The use of word2vec to construct features in the field of atypical NLP

Recently, embeding time series data is very popular in various competitions, and the effect is very good. For example, the sharing of rank1 in the construction of Smart Haihai in Digital China 2020, such as the 2020 Tencent Advertising Contest.

In order to score, NLP Xiaobai had to spend some time chewing on tfidf, word2vec, and doc2vec.

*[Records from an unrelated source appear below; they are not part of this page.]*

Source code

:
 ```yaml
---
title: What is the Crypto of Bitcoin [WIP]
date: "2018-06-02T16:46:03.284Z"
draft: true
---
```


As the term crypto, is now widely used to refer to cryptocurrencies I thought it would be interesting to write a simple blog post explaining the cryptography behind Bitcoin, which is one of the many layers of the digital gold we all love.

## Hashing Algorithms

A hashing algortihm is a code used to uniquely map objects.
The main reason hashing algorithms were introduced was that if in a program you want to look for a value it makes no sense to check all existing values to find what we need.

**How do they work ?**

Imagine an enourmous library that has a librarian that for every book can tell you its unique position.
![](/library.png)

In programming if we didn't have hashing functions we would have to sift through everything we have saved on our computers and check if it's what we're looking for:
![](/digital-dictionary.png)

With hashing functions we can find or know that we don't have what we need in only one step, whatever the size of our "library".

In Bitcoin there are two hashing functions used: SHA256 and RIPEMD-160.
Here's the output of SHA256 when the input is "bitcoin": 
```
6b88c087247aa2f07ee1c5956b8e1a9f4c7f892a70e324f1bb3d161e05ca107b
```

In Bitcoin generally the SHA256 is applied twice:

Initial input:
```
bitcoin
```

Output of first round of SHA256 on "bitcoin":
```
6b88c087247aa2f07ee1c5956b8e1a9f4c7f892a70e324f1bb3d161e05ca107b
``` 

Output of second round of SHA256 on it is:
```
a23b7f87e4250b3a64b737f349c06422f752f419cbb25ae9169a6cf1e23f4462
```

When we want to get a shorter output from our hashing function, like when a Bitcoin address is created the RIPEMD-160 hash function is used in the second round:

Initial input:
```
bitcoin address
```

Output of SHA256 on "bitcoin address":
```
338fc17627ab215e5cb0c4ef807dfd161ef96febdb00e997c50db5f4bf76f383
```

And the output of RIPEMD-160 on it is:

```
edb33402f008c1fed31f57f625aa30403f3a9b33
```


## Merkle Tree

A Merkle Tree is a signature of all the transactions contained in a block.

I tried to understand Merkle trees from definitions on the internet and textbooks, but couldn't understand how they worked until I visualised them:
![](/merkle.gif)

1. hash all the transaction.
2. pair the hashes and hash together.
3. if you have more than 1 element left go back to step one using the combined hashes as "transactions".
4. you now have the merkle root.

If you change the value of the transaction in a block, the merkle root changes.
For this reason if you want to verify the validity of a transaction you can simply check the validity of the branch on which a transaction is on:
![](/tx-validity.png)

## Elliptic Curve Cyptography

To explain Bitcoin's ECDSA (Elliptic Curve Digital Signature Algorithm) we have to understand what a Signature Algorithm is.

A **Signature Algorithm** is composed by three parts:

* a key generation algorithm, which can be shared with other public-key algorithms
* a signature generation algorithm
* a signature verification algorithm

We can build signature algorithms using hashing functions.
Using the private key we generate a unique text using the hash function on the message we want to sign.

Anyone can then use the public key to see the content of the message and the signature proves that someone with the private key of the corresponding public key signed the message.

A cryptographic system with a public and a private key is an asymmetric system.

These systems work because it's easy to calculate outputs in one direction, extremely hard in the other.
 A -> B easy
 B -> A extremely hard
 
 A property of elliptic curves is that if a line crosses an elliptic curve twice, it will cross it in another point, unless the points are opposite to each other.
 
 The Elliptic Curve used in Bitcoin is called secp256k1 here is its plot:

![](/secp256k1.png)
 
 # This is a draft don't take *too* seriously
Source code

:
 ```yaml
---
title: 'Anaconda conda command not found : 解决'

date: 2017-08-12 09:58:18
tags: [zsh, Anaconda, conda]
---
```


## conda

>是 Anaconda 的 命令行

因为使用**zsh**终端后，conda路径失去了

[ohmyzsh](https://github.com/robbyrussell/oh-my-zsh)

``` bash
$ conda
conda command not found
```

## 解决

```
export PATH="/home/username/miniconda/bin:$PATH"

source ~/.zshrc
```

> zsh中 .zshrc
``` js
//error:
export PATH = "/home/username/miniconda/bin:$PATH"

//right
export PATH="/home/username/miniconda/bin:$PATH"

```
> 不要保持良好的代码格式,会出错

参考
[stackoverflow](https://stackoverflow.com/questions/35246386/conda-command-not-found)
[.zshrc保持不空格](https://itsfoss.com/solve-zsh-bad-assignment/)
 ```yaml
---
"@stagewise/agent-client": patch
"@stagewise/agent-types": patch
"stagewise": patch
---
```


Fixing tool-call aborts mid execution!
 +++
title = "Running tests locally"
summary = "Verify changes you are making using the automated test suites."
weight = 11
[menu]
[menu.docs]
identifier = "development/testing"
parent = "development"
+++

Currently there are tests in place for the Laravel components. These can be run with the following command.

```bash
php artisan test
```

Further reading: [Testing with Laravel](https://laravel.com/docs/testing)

The following is the code that uses gensim to implement word2vec to build features (now, show u the code):

# -*- coding: utf-8 -*-
"""
Created on Thu Jun  4 16:23:02 2020

@author: csdn lanxuml
"""
from gensim.test.utils import common_texts
from gensim.models import Word2Vec

import numpy as np
import pandas as pd

#构建n_dims维的特征
n_dims = 64
#模型训练
model = Word2Vec(common_texts, size=n_dims, window=5, min_count=1, workers=4)
#构建n_dims维0行的numpy array
vector_corpus_np = np.zeros((0, n_dims))
#将common_texts中每行记录的模型分数求列均值作为改行的特征向量
vector_corpus_np = np.insert(vector_corpus_np, 0, values=[ np.mean(model[common_texts[i]], axis=0)for i in range(0,len(common_texts))], axis=0)
#将numpy array转为pandas dataframe
vector_corpus_df = pd.DataFrame(vector_corpus_np)
#为了避免在建模时特征名为整数而报错,修改特征名
vector_corpus_df.columns = ['dim_'+str(i) for i in range(0,len(vector_corpus_df.columns.values.tolist()))]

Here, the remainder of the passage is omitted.